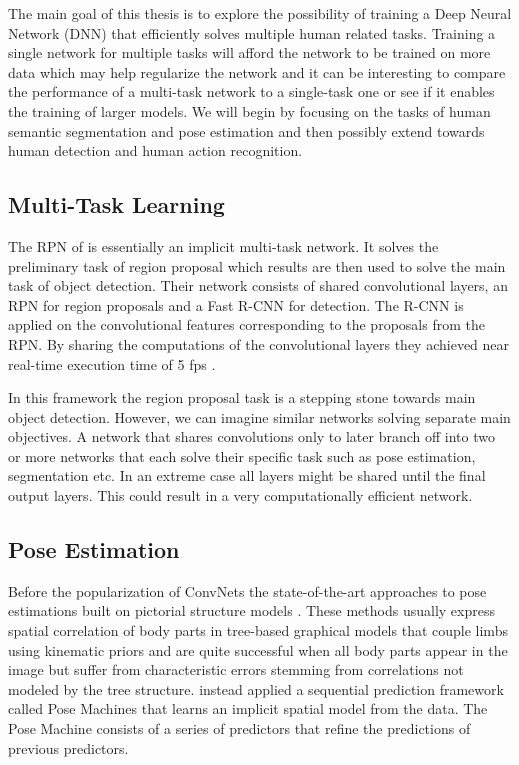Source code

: \documentclass[a4paper,10pt]{article}
\begin{document}
The main goal of this thesis is to explore the possibility of training a Deep Neural Network (DNN) that efficiently solves multiple human related tasks.  Training a single network for multiple tasks will afford the network to be trained on more data which may help regularize the network and it can be interesting to compare the performance of a multi-task network to a single-task one or see if it enables the training of larger models.  We will begin by focusing on the tasks of human semantic segmentation and pose estimation and then possibly extend towards human detection and human action recognition.

\subsection{Multi-Task Learning}
\label{sec:background:multi}
The RPN of \cite{Ren2015} is essentially an implicit multi-task network.  It solves the preliminary task of region proposal which results are then used to solve the main task of object detection.  Their network consists of shared convolutional layers, an RPN for region proposals and a Fast R-CNN \cite{Girshick2015} for detection.  The R-CNN is applied on the convolutional features corresponding to the proposals from the RPN.  By sharing the computations of the convolutional layers they achieved near real-time execution time of 5 fps \cite{Ren2015}.  

In this framework the region proposal task is a stepping stone towards main object detection.  However, we can imagine similar networks solving separate main objectives.  A network that shares convolutions only to later branch off into two or more networks that each solve their specific task such as pose estimation, segmentation etc.  In an extreme case all layers might be shared until the final output layers.  This could result in a very computationally efficient network.


\subsection{Pose Estimation}
\label{sec:background:pose}
Before the popularization of ConvNets the state-of-the-art approaches to pose estimations built on pictorial structure models \cite{Felzenszwalb2005,Yang2011}.  These methods usually express spatial correlation of body parts in tree-based graphical models that couple limbs using kinematic priors and are quite successful when all body parts appear in the image but suffer from characteristic errors stemming from correlations not modeled by the tree structure.  \cite{Ramakrishna2014} instead applied a sequential prediction framework called Pose Machines that learns an implicit spatial model from the data.  The Pose Machine consists of a series of predictors that refine the predictions of previous predictors.
\end{document}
........
▸ **What you have to do**: A faithful copy of the data above is wanted, with every image left out.

▸ **Response**:
Source code

: \documentclass[a4paper,10pt]{article}
\begin{document}
The main goal of this thesis is to explore the possibility of training a Deep Neural Network (DNN) that efficiently solves multiple human related tasks.  Training a single network for multiple tasks will afford the network to be trained on more data which may help regularize the network and it can be interesting to compare the performance of a multi-task network to a single-task one or see if it enables the training of larger models.  We will begin by focusing on the tasks of human semantic segmentation and pose estimation and then possibly extend towards human detection and human action recognition.

\subsection{Multi-Task Learning}
\label{sec:background:multi}
The RPN of \cite{Ren2015} is essentially an implicit multi-task network.  It solves the preliminary task of region proposal which results are then used to solve the main task of object detection.  Their network consists of shared convolutional layers, an RPN for region proposals and a Fast R-CNN \cite{Girshick2015} for detection.  The R-CNN is applied on the convolutional features corresponding to the proposals from the RPN.  By sharing the computations of the convolutional layers they achieved near real-time execution time of 5 fps \cite{Ren2015}.  

In this framework the region proposal task is a stepping stone towards main object detection.  However, we can imagine similar networks solving separate main objectives.  A network that shares convolutions only to later branch off into two or more networks that each solve their specific task such as pose estimation, segmentation etc.  In an extreme case all layers might be shared until the final output layers.  This could result in a very computationally efficient network.


\subsection{Pose Estimation}
\label{sec:background:pose}
Before the popularization of ConvNets the state-of-the-art approaches to pose estimations built on pictorial structure models \cite{Felzenszwalb2005,Yang2011}.  These methods usually express spatial correlation of body parts in tree-based graphical models that couple limbs using kinematic priors and are quite successful when all body parts appear in the image but suffer from characteristic errors stemming from correlations not modeled by the tree structure.  \cite{Ramakrishna2014} instead applied a sequential prediction framework called Pose Machines that learns an implicit spatial model from the data.  The Pose Machine consists of a series of predictors that refine the predictions of previous predictors.
\end{document}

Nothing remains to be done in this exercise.